O precioso dos apócrifos mantido em segredo, trazido à tona, desinstala a opinião


teológica sedimentada. Esses escritos são, de fato, já desde as origens do
cristianismo, textos questionadores. Temos que reconhecer que, evidentemente,
que alguns apócrifos têm histórias aberrantes, que não poderiam corresponder à
verdade. Mas também a “história” sobre Jesus nos evangelhos canônicos não é toda
a história. Nem tudo sobre Jesus foi escrito. Muita coisa não foi considerada. E
muitos textos sobre Jesus são já releituras feitas pelas comunidades daquela
época. Alguns estudiosos chegam a afirmar que somente 18% das palavras
atribuídas a Jesus nos evangelhos são dele.

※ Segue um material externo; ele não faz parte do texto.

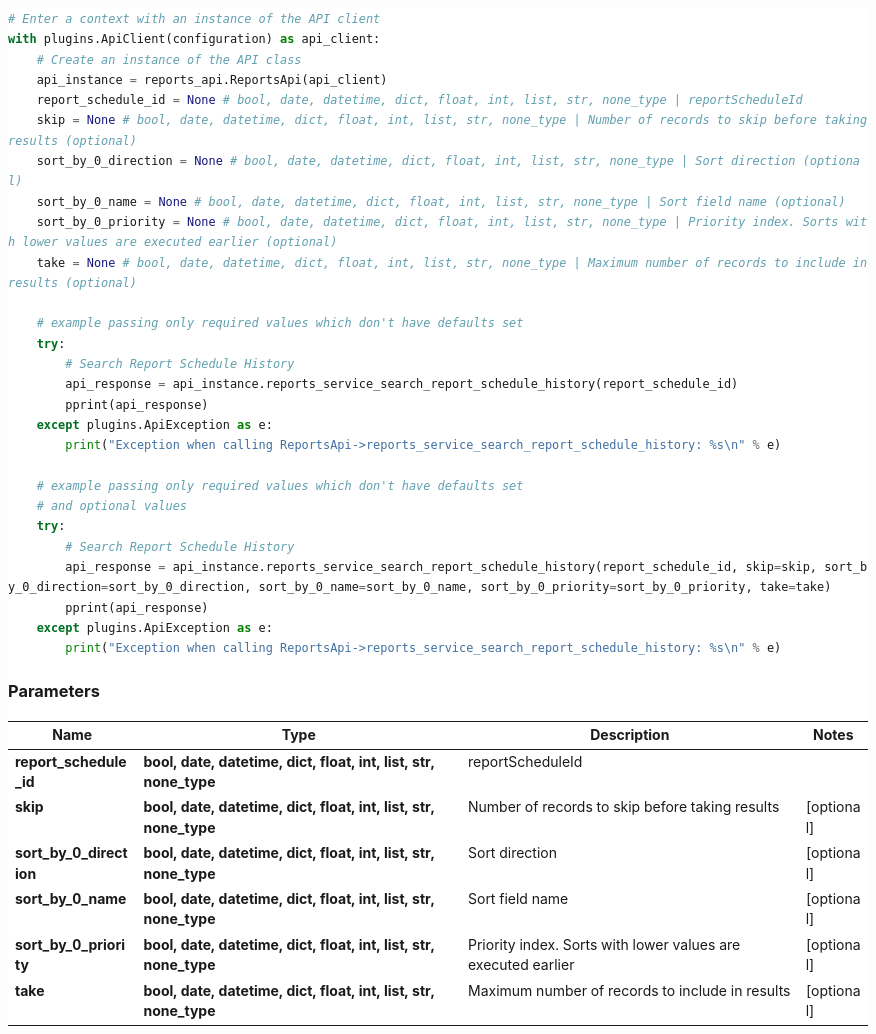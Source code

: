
 ```python
# Enter a context with an instance of the API client
with plugins.ApiClient(configuration) as api_client:
    # Create an instance of the API class
    api_instance = reports_api.ReportsApi(api_client)
    report_schedule_id = None # bool, date, datetime, dict, float, int, list, str, none_type | reportScheduleId
    skip = None # bool, date, datetime, dict, float, int, list, str, none_type | Number of records to skip before taking results (optional)
    sort_by_0_direction = None # bool, date, datetime, dict, float, int, list, str, none_type | Sort direction (optional)
    sort_by_0_name = None # bool, date, datetime, dict, float, int, list, str, none_type | Sort field name (optional)
    sort_by_0_priority = None # bool, date, datetime, dict, float, int, list, str, none_type | Priority index. Sorts with lower values are executed earlier (optional)
    take = None # bool, date, datetime, dict, float, int, list, str, none_type | Maximum number of records to include in results (optional)

    # example passing only required values which don't have defaults set
    try:
        # Search Report Schedule History
        api_response = api_instance.reports_service_search_report_schedule_history(report_schedule_id)
        pprint(api_response)
    except plugins.ApiException as e:
        print("Exception when calling ReportsApi->reports_service_search_report_schedule_history: %s\n" % e)

    # example passing only required values which don't have defaults set
    # and optional values
    try:
        # Search Report Schedule History
        api_response = api_instance.reports_service_search_report_schedule_history(report_schedule_id, skip=skip, sort_by_0_direction=sort_by_0_direction, sort_by_0_name=sort_by_0_name, sort_by_0_priority=sort_by_0_priority, take=take)
        pprint(api_response)
    except plugins.ApiException as e:
        print("Exception when calling ReportsApi->reports_service_search_report_schedule_history: %s\n" % e)
```


### Parameters

Name | Type | Description  | Notes
------------- | ------------- | ------------- | -------------
 **report_schedule_id** | **bool, date, datetime, dict, float, int, list, str, none_type**| reportScheduleId |
 **skip** | **bool, date, datetime, dict, float, int, list, str, none_type**| Number of records to skip before taking results | [optional]
 **sort_by_0_direction** | **bool, date, datetime, dict, float, int, list, str, none_type**| Sort direction | [optional]
 **sort_by_0_name** | **bool, date, datetime, dict, float, int, list, str, none_type**| Sort field name | [optional]
 **sort_by_0_priority** | **bool, date, datetime, dict, float, int, list, str, none_type**| Priority index. Sorts with lower values are executed earlier | [optional]
 **take** | **bool, date, datetime, dict, float, int, list, str, none_type**| Maximum number of records to include in results | [optional]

Além disso, o que era dado de fé
passou a ser dado histórico e o que era dado histórico tornou-se dado de fé. É difícil
distinguir, mesmo como o auxílio da exegese moderna, o Jesus da fé do Jesus
histórico. As coisas estão misturadas. Estudar os apócrifos é colocar-se no caminho
do diálogo com as origens do cristianismo. É perceber o valor deles para a nossa fé
ecumênica e aberta ao “novo”, ainda que esse não seja “tão novo” assim.